MADISON, Wis. -

About 30,000 people in the United States live and will die with Huntington's disease.

Huntington's is what health care providers sometimes referred to as a "slow" disease: It steals motor function, the ability to eat, and eventually, the ability to speak. It's genetic, it has no cure, and there is currently only one FDA-approved treatment.

Not exactly the ingredients for a wonderful celebration. But, don't tell that to the Martin family.

As its name implies, "Re-Prom" fashions itself as a trip back in time, specifically one that allows a chance at a high school prom.

"I can't even tell you what tonight means to me," said Shana Martin, about the event.

It's easy to forgive Shana Martin for not being able to put into words her feelings about Re-Prom.

After all, she has just seen a specially-equipped bus take her mother and father on their first real date since 2005.

Shana's mother, Debby, was diagnosed with Huntington's when Shana was just 5 years old.

"Every day, I came home from school, I had to help her go to the bathroom, eat her dinner," said Shana Martin.

The arrival of Debby is a victory for Shana, who has watched her mother live life on borrowed time for most of her life.

Greeting her parents, Shana could not contain her joy.
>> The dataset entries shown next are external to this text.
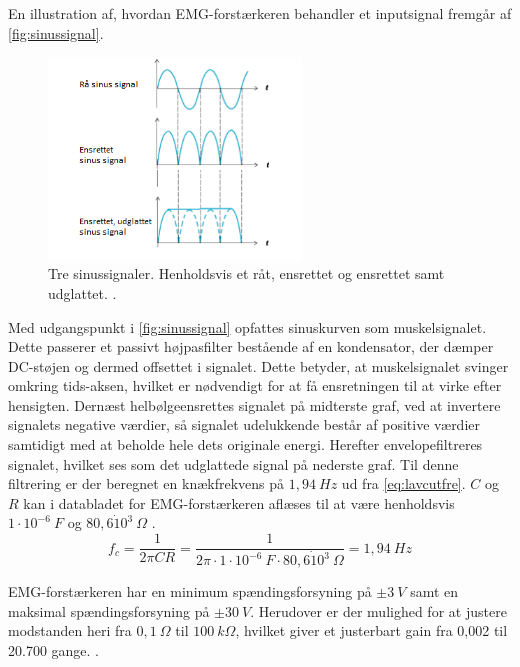 En illustration af, hvordan EMG-forstærkeren behandler et inputsignal fremgår af \autoref{fig:sinussignal}.
\begin{figure}[H]
\centering
\includegraphics[width=0.6\textwidth]{figures/sinussignal.png}
\caption{Tre sinussignaler. Henholdsvis et råt, ensrettet og ensrettet samt udglattet. \citep{advancertech2013}.}
\label{fig:sinussignal}
\end{figure}

\noindent
Med udgangspunkt i \autoref{fig:sinussignal} opfattes sinuskurven som muskelsignalet. Dette passerer et passivt højpasfilter bestående af en kondensator, der dæmper DC-støjen og dermed offsettet i signalet. Dette betyder, at muskelsignalet svinger omkring tids-aksen, hvilket er nødvendigt for at få ensretningen til at virke efter hensigten. Dernæst helbølgeensrettes signalet på midterste graf, ved at invertere signalets negative værdier, så signalet udelukkende består af positive værdier samtidigt med at beholde hele dets originale energi. Herefter envelopefiltreres signalet, hvilket ses som det udglattede signal på nederste graf. Til denne filtrering er der beregnet en knækfrekvens på $1,94~Hz$ ud fra \autoref{eq:lavcutfre}. $C$ og $R$ kan i databladet for EMG-forstærkeren aflæses til at være henholdsvis $1 \cdot 10^{-6}~F$ og $80,6 \dot 10^3~\Omega$ \citep{advancertech2013}. 
\begin{equation}\label{eq:lavcutfre}
f_c = \frac{1}{2 \pi C R} = \frac{1}{2 \pi \cdot 1 \cdot 10^{-6}~F \cdot 80,6 \dot 10^3~\Omega} = 1,94~Hz
\end{equation}

EMG-forstærkeren har en minimum spændingsforsyning på $\pm 3~V$ samt en maksimal spændingsforsyning på $\pm 30~V$. Herudover er der mulighed for at justere modstanden heri fra $0,1~\Omega$ til $100~k\Omega$, hvilket giver et justerbart gain fra 0,002 til 20.700 gange. \citep{advancertech2013}.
"Hi Mommy! Oh my God! You look beautiful, Mommy," said Shana. "Are you sleeping? You've got jewelry on and Daddy pinned this on you, you look beautiful. We're going to have such a fun night tonight," she continued.

As he greets his bride, whose side he has never left, Debby's husband George remembers the last time he heard her speak.

"Over at least 10 years ago, now," said George, adding, "I know she's going to love getting out tonight."

The night was also a chance to remember the past: "At least twice a week I'd come get her after work, and we'd go to the mall and look in the stores," said George, of his earlier days with Debby. "She loved to shop."

The night was also a chance to contemplate the future: "I have a 50 percent chance of also having Huntington's Disease," said Shana, adding defiantly, "Just because I have this in my life doesn't mean that should be the reason I should live each day to the fullest. I think every single person should, and tonight's a perfect example of it."

There is a genetic test available for Huntington's, but Shana has chosen not to find out if she has the trait.

Shana is familiar to many in the Madison area as she is a popular local trainer and a world champion athlete. ESPN viewers may have seen her living life to the fullest while competing in the Stihl Timber Sports series.

The total from the weekend's fundraiser hasn't been announced yet, but the first of its kind raised roughly $40,000.

But the success of the evening can't be completely measured in dollars.

The hard times that the Martin family has been through and continues to go through are why Re-Prom is about reliving thrilling times, recognizing how quickly life can change, and ignoring what might come next in favor of enjoying what?s happening now.